TASK MATERIAL:

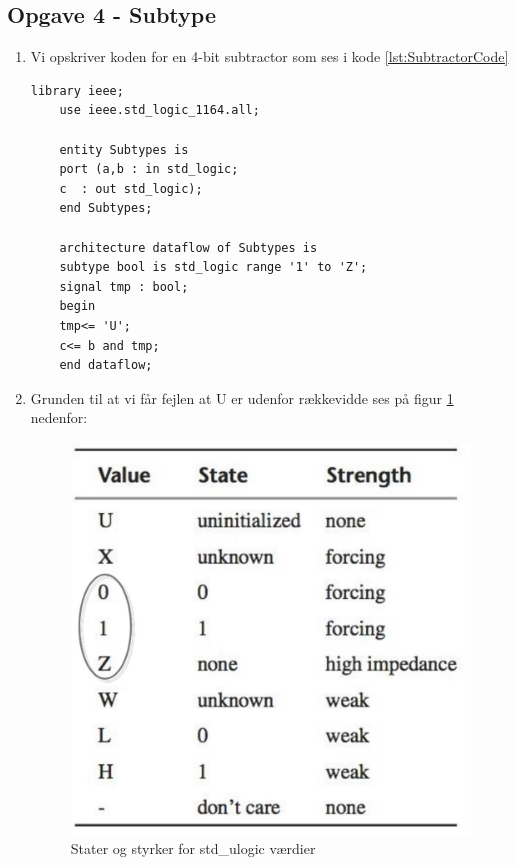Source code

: \subsection{Opgave 4 - Subtype}
\begin{enumerate}
	\item[1)]
	Vi opskriver koden for en 4-bit subtractor som ses i kode \ref{lst:SubtractorCode}
	\begin{lstlisting}[caption={Subtractor kode},label={lst:SubtractorCode}]
	library ieee;
	use ieee.std_logic_1164.all;
	
	entity Subtypes is
	port (a,b : in std_logic;
	c  : out std_logic);
	end Subtypes;
	
	architecture dataflow of Subtypes is
	subtype bool is std_logic range '1' to 'Z';
	signal tmp : bool;
	begin 
	tmp<= 'U';
	c<= b and tmp;
	end dataflow;
		\end{lstlisting}
	\item[2)]
	
	Grunden til at vi får fejlen at U er udenfor rækkevidde ses på figur \ref{fig:stdulogicvalues} nedenfor:
	
		\begin{figure}[H]
			\centering
			\includegraphics[scale=0.23]{pictures/Oevelse3/Oevelse4_01Z.jpg}
			\caption{Stater og styrker for std\_ulogic værdier}
			\label{fig:stdulogicvalues}
		\end{figure}
	

\end{enumerate}

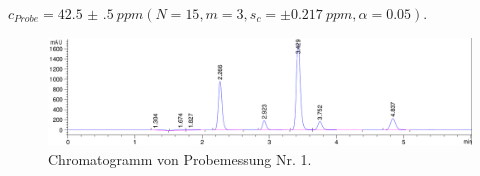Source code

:     \noindent $c_{Probe} = \SI[mode=text, multi-part-units = brackets, separate-uncertainty]{42.5(5)}{ppm} \left(N = 15, m = 3, s_c = \pm \SI[mode=text]{0.217}{ppm}, \alpha = 0.05\right)$.
      
      \begin{figure}[H]
        \includegraphics[scale=0.28, center]{images/Probemessung1.png} 
        \caption[Chromatogramm von Probemessung Nr. 1, Quelle: Autor]{Chromatogramm von Probemessung Nr. 1.}
        \label{fig:ChromatogrammProbemessung}
      \end{figure}
    
    
   
    
      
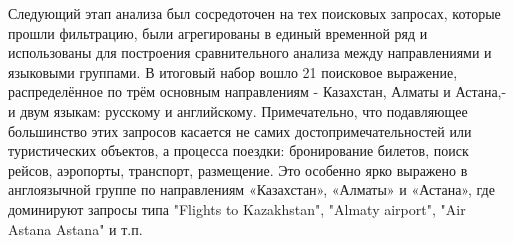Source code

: 
Следующий этап анализа был сосредоточен на тех поисковых запросах,
которые прошли фильтрацию, были агрегированы в единый временной ряд и
использованы для построения сравнительного анализа между направлениями и
языковыми группами. В итоговый набор вошло 21 поисковое выражение,
распределённое по трём основным направлениям - Казахстан, Алматы и
Астана,- и двум языкам: русскому и английскому. Примечательно, что
подавляющее большинство этих запросов касается не самих
достопримечательностей или туристических объектов, а процесса поездки:
бронирование билетов, поиск рейсов, аэропорты, транспорт, размещение.
Это особенно ярко выражено в англоязычной группе по направлениям
«Казахстан», «Алматы» и «Астана», где доминируют запросы типа "Flights
to Kazakhstan", "Almaty airport", "Air Astana Astana" и т.п.

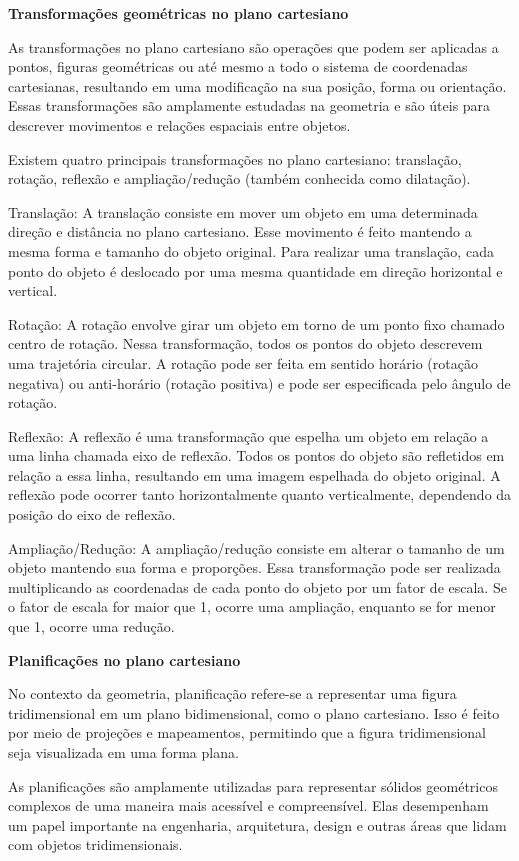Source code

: \textbf{Transformações geométricas no plano cartesiano}

As transformações no plano cartesiano são operações que podem ser
aplicadas a pontos, figuras geométricas ou até mesmo a todo o sistema de
coordenadas cartesianas, resultando em uma modificação na sua posição,
forma ou orientação. Essas transformações são amplamente estudadas na
geometria e são úteis para descrever movimentos e relações espaciais
entre objetos.

Existem quatro principais transformações no plano cartesiano:
translação, rotação, reflexão e ampliação/redução (também conhecida como
dilatação).

Translação: A translação consiste em mover um objeto em uma determinada
direção e distância no plano cartesiano. Esse movimento é feito mantendo
a mesma forma e tamanho do objeto original. Para realizar uma
translação, cada ponto do objeto é deslocado por uma mesma quantidade em
direção horizontal e vertical.

Rotação: A rotação envolve girar um objeto em torno de um ponto fixo
chamado centro de rotação. Nessa transformação, todos os pontos do
objeto descrevem uma trajetória circular. A rotação pode ser feita em
sentido horário (rotação negativa) ou anti-horário (rotação positiva) e
pode ser especificada pelo ângulo de rotação.

Reflexão: A reflexão é uma transformação que espelha um objeto em
relação a uma linha chamada eixo de reflexão. Todos os pontos do objeto
são refletidos em relação a essa linha, resultando em uma imagem
espelhada do objeto original. A reflexão pode ocorrer tanto
horizontalmente quanto verticalmente, dependendo da posição do eixo de
reflexão.

Ampliação/Redução: A ampliação/redução consiste em alterar o tamanho de
um objeto mantendo sua forma e proporções. Essa transformação pode ser
realizada multiplicando as coordenadas de cada ponto do objeto por um
fator de escala. Se o fator de escala for maior que 1, ocorre uma
ampliação, enquanto se for menor que 1, ocorre uma redução.

\textbf{Planificações no plano cartesiano}

No contexto da geometria, planificação refere-se a representar uma
figura tridimensional em um plano bidimensional, como o plano
cartesiano. Isso é feito por meio de projeções e mapeamentos, permitindo
que a figura tridimensional seja visualizada em uma forma plana.

As planificações são amplamente utilizadas para representar sólidos
geométricos complexos de uma maneira mais acessível e compreensível.
Elas desempenham um papel importante na engenharia, arquitetura, design
e outras áreas que lidam com objetos tridimensionais.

INSTRUCTIONS FOR THE TASK: Leaving out the images, repeat the listing above exactly.

ANSWER FOR THE TASK:
Source code

: \subsection{Opgave 4 - Subtype}
\begin{enumerate}
	\item[1)]
	Vi opskriver koden for en 4-bit subtractor som ses i kode \ref{lst:SubtractorCode}
	\begin{lstlisting}[caption={Subtractor kode},label={lst:SubtractorCode}]
	library ieee;
	use ieee.std_logic_1164.all;
	
	entity Subtypes is
	port (a,b : in std_logic;
	c  : out std_logic);
	end Subtypes;
	
	architecture dataflow of Subtypes is
	subtype bool is std_logic range '1' to 'Z';
	signal tmp : bool;
	begin 
	tmp<= 'U';
	c<= b and tmp;
	end dataflow;
		\end{lstlisting}
	\item[2)]
	
	Grunden til at vi får fejlen at U er udenfor rækkevidde ses på figur \ref{fig:stdulogicvalues} nedenfor:
	
		\begin{figure}[H]
			\centering
			\includegraphics[scale=0.23]{pictures/Oevelse3/Oevelse4_01Z.jpg}
			\caption{Stater og styrker for std\_ulogic værdier}
			\label{fig:stdulogicvalues}
		\end{figure}
	

\end{enumerate}

Source code

:     \noindent $c_{Probe} = \SI[mode=text, multi-part-units = brackets, separate-uncertainty]{42.5(5)}{ppm} \left(N = 15, m = 3, s_c = \pm \SI[mode=text]{0.217}{ppm}, \alpha = 0.05\right)$.
      
      \begin{figure}[H]
        \includegraphics[scale=0.28, center]{images/Probemessung1.png} 
        \caption[Chromatogramm von Probemessung Nr. 1, Quelle: Autor]{Chromatogramm von Probemessung Nr. 1.}
        \label{fig:ChromatogrammProbemessung}
      \end{figure}
    
    
   
    
      
Source code

: 
Следующий этап анализа был сосредоточен на тех поисковых запросах,
которые прошли фильтрацию, были агрегированы в единый временной ряд и
использованы для построения сравнительного анализа между направлениями и
языковыми группами. В итоговый набор вошло 21 поисковое выражение,
распределённое по трём основным направлениям - Казахстан, Алматы и
Астана,- и двум языкам: русскому и английскому. Примечательно, что
подавляющее большинство этих запросов касается не самих
достопримечательностей или туристических объектов, а процесса поездки:
бронирование билетов, поиск рейсов, аэропорты, транспорт, размещение.
Это особенно ярко выражено в англоязычной группе по направлениям
«Казахстан», «Алматы» и «Астана», где доминируют запросы типа "Flights
to Kazakhstan", "Almaty airport", "Air Astana Astana" и т.п.

Source code

: \textbf{Transformações geométricas no plano cartesiano}

As transformações no plano cartesiano são operações que podem ser
aplicadas a pontos, figuras geométricas ou até mesmo a todo o sistema de
coordenadas cartesianas, resultando em uma modificação na sua posição,
forma ou orientação. Essas transformações são amplamente estudadas na
geometria e são úteis para descrever movimentos e relações espaciais
entre objetos.

Existem quatro principais transformações no plano cartesiano:
translação, rotação, reflexão e ampliação/redução (também conhecida como
dilatação).

Translação: A translação consiste em mover um objeto em uma determinada
direção e distância no plano cartesiano. Esse movimento é feito mantendo
a mesma forma e tamanho do objeto original. Para realizar uma
translação, cada ponto do objeto é deslocado por uma mesma quantidade em
direção horizontal e vertical.

Rotação: A rotação envolve girar um objeto em torno de um ponto fixo
chamado centro de rotação. Nessa transformação, todos os pontos do
objeto descrevem uma trajetória circular. A rotação pode ser feita em
sentido horário (rotação negativa) ou anti-horário (rotação positiva) e
pode ser especificada pelo ângulo de rotação.

Reflexão: A reflexão é uma transformação que espelha um objeto em
relação a uma linha chamada eixo de reflexão. Todos os pontos do objeto
são refletidos em relação a essa linha, resultando em uma imagem
espelhada do objeto original. A reflexão pode ocorrer tanto
horizontalmente quanto verticalmente, dependendo da posição do eixo de
reflexão.

Ampliação/Redução: A ampliação/redução consiste em alterar o tamanho de
um objeto mantendo sua forma e proporções. Essa transformação pode ser
realizada multiplicando as coordenadas de cada ponto do objeto por um
fator de escala. Se o fator de escala for maior que 1, ocorre uma
ampliação, enquanto se for menor que 1, ocorre uma redução.

\textbf{Planificações no plano cartesiano}

No contexto da geometria, planificação refere-se a representar uma
figura tridimensional em um plano bidimensional, como o plano
cartesiano. Isso é feito por meio de projeções e mapeamentos, permitindo
que a figura tridimensional seja visualizada em uma forma plana.

As planificações são amplamente utilizadas para representar sólidos
geométricos complexos de uma maneira mais acessível e compreensível.
Elas desempenham um papel importante na engenharia, arquitetura, design
e outras áreas que lidam com objetos tridimensionais.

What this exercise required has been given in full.